I am not suggesting any change here

What I would like to do is experiment with generating the 1.5 sized versions in place of the 'real' version in my own builds (to see the overall impact on size of the image database(s)) I am hoping you can give me some pointers into your code as to how to do this. for example is it part of the file.page_regy step and/or part of file.fsdb_make step?

gnosygnu commented 5 years ago

Yeah, this could be difficult. First, I believe that the srcset attribute is lumped on to every [[File:]] image. So supporting srcset would probably affect the vast majority of images in a wiki

As a rough guess, I say that 1.5 versions would scale out the image databases to 2x (100 GB -> 200 GB). This is because a 10 x 10 image of 100 pixels would become a 15 x 15 of 225 pixels. There are a few other variables (compression quality; originals not affected), but the end result would probably be around there.

I have a poor eye with regards to these details. How significant do you feel the difference is from a user-experience? I usually focus on text, and the images just offer me some approximate data. I also tend to use XOWA mostly on Android nowadays, and the image quality there feels sufficient to the mobile viewport.

Regarding your questions, there is some fragmented documentation in the comments of http://xowa.org/home/wiki/Dev/Command-line/Dumps . I list more details below.
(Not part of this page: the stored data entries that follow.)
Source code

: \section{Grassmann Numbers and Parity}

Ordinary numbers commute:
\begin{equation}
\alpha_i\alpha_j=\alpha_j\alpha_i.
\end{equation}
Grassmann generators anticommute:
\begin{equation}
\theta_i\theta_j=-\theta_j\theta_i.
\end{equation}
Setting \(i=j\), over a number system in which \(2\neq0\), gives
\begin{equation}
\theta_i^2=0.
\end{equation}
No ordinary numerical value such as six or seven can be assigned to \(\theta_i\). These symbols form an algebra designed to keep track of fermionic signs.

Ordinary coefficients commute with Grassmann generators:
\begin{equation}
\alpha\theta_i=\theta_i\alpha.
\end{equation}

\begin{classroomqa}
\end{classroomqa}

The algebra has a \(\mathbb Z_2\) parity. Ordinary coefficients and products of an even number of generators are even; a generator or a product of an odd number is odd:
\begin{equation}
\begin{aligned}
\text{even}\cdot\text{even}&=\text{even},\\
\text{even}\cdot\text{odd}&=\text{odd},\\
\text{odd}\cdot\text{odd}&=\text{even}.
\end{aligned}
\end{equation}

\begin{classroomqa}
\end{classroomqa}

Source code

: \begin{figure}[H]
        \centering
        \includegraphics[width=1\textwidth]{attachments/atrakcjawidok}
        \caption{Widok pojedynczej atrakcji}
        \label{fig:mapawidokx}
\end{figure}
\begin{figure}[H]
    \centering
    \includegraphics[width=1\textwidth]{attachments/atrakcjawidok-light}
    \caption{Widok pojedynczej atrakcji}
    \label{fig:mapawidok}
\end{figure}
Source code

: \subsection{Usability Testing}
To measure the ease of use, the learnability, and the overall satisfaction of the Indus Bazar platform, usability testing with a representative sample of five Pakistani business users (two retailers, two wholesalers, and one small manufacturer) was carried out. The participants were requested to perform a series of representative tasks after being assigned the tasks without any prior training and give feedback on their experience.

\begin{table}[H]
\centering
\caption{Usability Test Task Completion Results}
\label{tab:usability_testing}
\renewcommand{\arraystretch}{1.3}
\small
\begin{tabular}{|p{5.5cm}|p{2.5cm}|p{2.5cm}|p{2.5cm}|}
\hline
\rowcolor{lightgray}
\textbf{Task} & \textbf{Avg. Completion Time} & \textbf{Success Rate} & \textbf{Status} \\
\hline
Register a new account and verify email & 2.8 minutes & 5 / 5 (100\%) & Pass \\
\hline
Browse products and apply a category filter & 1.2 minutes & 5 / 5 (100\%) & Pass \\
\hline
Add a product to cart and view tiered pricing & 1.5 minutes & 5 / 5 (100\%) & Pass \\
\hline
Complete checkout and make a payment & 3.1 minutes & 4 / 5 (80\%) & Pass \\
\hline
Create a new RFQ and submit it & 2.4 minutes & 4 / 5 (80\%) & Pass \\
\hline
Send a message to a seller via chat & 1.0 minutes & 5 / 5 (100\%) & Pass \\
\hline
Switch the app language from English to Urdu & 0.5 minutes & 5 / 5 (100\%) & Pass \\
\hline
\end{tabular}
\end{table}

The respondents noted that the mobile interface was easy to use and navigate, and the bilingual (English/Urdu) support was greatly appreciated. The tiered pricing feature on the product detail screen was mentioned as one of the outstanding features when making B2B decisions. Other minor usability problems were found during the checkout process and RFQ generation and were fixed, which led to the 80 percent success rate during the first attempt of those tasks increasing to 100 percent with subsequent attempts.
But I don't think this would be an easy fix. The main problem is that XOWA uses a composite-key in the HTML to fetch the data from the file-databases. Any change to include srcset would involve changing some of that composite-key logic which has a good deal of complexity to it.

At a high-level, this is what happens.

So, the "easiest" thing would be

However, this is just pie-in-the sky design. I'm sure there's a lot more complexity when the details are done.


* add     ('simple.wikipedia.org' , 'wiki.mass_parse.exec'): 
// generate orig metadata for files in the current wiki (for example, for pages in en.wikipedia.org/wiki/File:*)
  add     ('simple.wikipedia.org' , 'file.page_regy')        {build_commons = 'n';}

Generates a complete list of images. Primarily for redirects.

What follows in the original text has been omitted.